There's still a long way to go, but for the first time in 17 years, I feel like this game is actually moving forward again! And the code is pretty cool. Let me show you a couple tidbits:

dialog(&map.addEvent);

minigui's dialog function pops up a window to build a struct. It inspects the parameter type and constructs a dialog based on the static types and then calls the given function when the user presses OK.

var toArsdJsvar() {
        return var(definition);
}

static MapEvent fromJsVar(var v) {
        if(v == null) return null;
        auto me = new MapEvent();
        me.definition = v.get!Definition;
        return me;
}

arsd.jsvar will call these functions on an object if it exists, making my save/load functionality very simple even with nested objects. The member struct definition in there holds what is saved in the file, then other members can be runtime state. arsd.jsvar.var.get is a templated type that uses struct introspection to load the dynamic data into the statically typed world.

interpret(event.definition.scriptOnStep, scriptGlobals);

arsd.script builds upon arsd.jsvar to interpret scripts as well as just working with dynamic data objects. That simple interpret function, passing scriptGlobals as an object that contains user state across calls as well as what you want to make available, is all that's needed. The modules are self-contained so no library hassle.

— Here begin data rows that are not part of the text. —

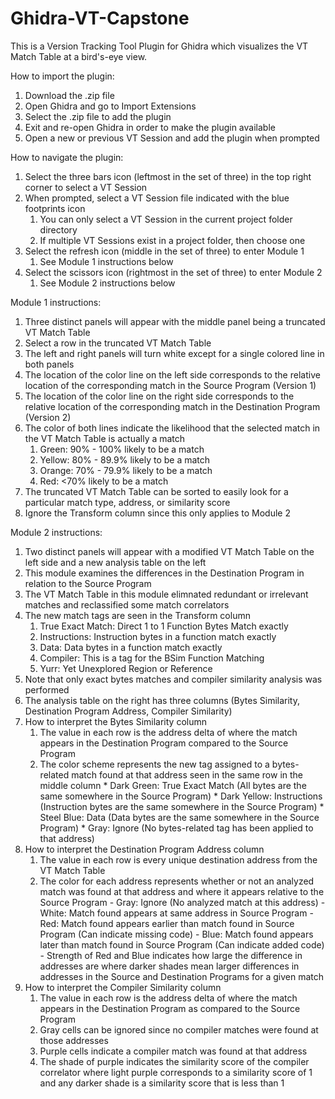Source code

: # Ghidra-VT-Capstone
This is a Version Tracking Tool Plugin for Ghidra which visualizes the VT Match Table at a bird's-eye view.

How to import the plugin:
1) Download the .zip file
2) Open Ghidra and go to Import Extensions
3) Select the .zip file to add the plugin
4) Exit and re-open Ghidra in order to make the plugin available
5) Open a new or previous VT Session and add the plugin when prompted

How to navigate the plugin:
1) Select the three bars icon (leftmost in the set of three) in the top right corner to select a VT Session
2) When prompted, select a VT Session file indicated with the blue footprints icon
     1) You can only select a VT Session in the current project folder directory
     2) If multiple VT Sessions exist in a project folder, then choose one
3) Select the refresh icon (middle in the set of three) to enter Module 1
     1) See Module 1 instructions below
4) Select the scissors icon (rightmost in the set of three) to enter Module 2
     1) See Module 2 instructions below

Module 1 instructions:
1) Three distinct panels will appear with the middle panel being a truncated VT Match Table
2) Select a row in the truncated VT Match Table
3) The left and right panels will turn white except for a single colored line in both panels
4) The location of the color line on the left side corresponds to the relative location of
   the corresponding match in the Source Program (Version 1)
5) The location of the color line on the right side corresponds to the relative location of
   the corresponding match in the Destination Program (Version 2) 
6) The color of both lines indicate the likelihood that the selected match in the VT Match Table is actually a match
     1) Green:  90% - 100% likely to be a match
     2) Yellow: 80% - 89.9% likely to be a match
     3) Orange: 70% - 79.9% likely to be a match
     4) Red:    <70% likely to be a match
7) The truncated VT Match Table can be sorted to easily look for a particular match type, address, or similarity score
8) Ignore the Transform column since this only applies to Module 2

Module 2 instructions:
1) Two distinct panels will appear with a modified VT Match Table on the left side and a new analysis table on the left
2) This module examines the differences in the Destination Program in relation to the Source Program
3) The VT Match Table in this module elimnated redundant or irrelevant matches and reclassified some match correlators
4) The new match tags are seen in the Transform column
     1) True Exact Match: Direct 1 to 1 Function Bytes Match exactly
     2) Instructions: Instruction bytes in a function match exactly
     3) Data: Data bytes in a function match exactly
     4) Compiler: This is a tag for the BSim Function Matching
     5) Yurr: Yet Unexplored Region or Reference
5) Note that only exact bytes matches and compiler similarity analysis was performed
6) The analysis table on the right has three columns (Bytes Similarity, Destination Program Address, Compiler Similarity)
7) How to interpret the Bytes Similarity column
     1) The value in each row is the address delta of where the match appears
         in the Destination Program compared to the Source Program
     2) The color scheme represents the new tag assigned to a bytes-related match
        found at that address seen in the same row in the middle column
             * Dark Green: True Exact Match (All bytes are the same somewhere in the Source Program)
             * Dark Yellow: Instructions (Instruction bytes are the same somewhere in the Source Program)
             * Steel Blue: Data (Data bytes are the same somewhere in the Source Program)
             * Gray: Ignore (No bytes-related tag has been applied to that address)
9) How to interpret the Destination Program Address column
     1) The value in each row is every unique destination address from the VT Match Table
     2) The color for each address represents whether or not an analyzed match was found at
        that address and where it appears relative to the Source Program
             - Gray: Ignore (No analyzed match at this address)
             - White: Match found appears at same address in Source Program
             - Red: Match found appears earlier than match found in Source Program (Can indicate missing code)
             - Blue: Match found appears later than match found in Source Program (Can indicate added code)
             - Strength of Red and Blue indicates how large the difference in addresses are where darker
                shades mean larger differences in addresses in the Source and Destination Programs for a given match
11) How to interpret the Compiler Similarity column
     1)  The value in each row is the address delta of where the match appears in the Destination Program
         as compared to the Source Program
     2) Gray cells can be ignored since no compiler matches were found at those addresses
     3) Purple cells indicate a compiler match was found at that address
     4) The shade of purple indicates the similarity score of the compiler correlator where light purple
        corresponds to a similarity score of 1 and any darker shade is a similarity score that is less than 1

Adding stuff to the script environment?

var scriptGlobals;
scriptGlobals.party = wrapNativeObject(party);

I mark items @scriptable that I want to expose there, then can restrict the user API in the script world at very little work. And I can use adrdox to generate all the api documentation too.

If you've been following my D work for a while, none of this is terribly new. But it is now actually being used for what I got into programming to do!

Building

The build process is trivial: dmd -i main.d. All stuff just works on windows and linux (assuming the arsd directory is right there too).

Can I play it?

not now. maybe never. i haven't decided if I will even release this yet, it is mostly just for me. But who knows I might share it later. Maybe other people could make NES style games too - the same map editor might be usable for a game like Legend of Zelda too... and maybe even a Warcraft style game (with new D code but I am pretty sure much can be shared).

Hopefully I can just find some time to actually finish this up.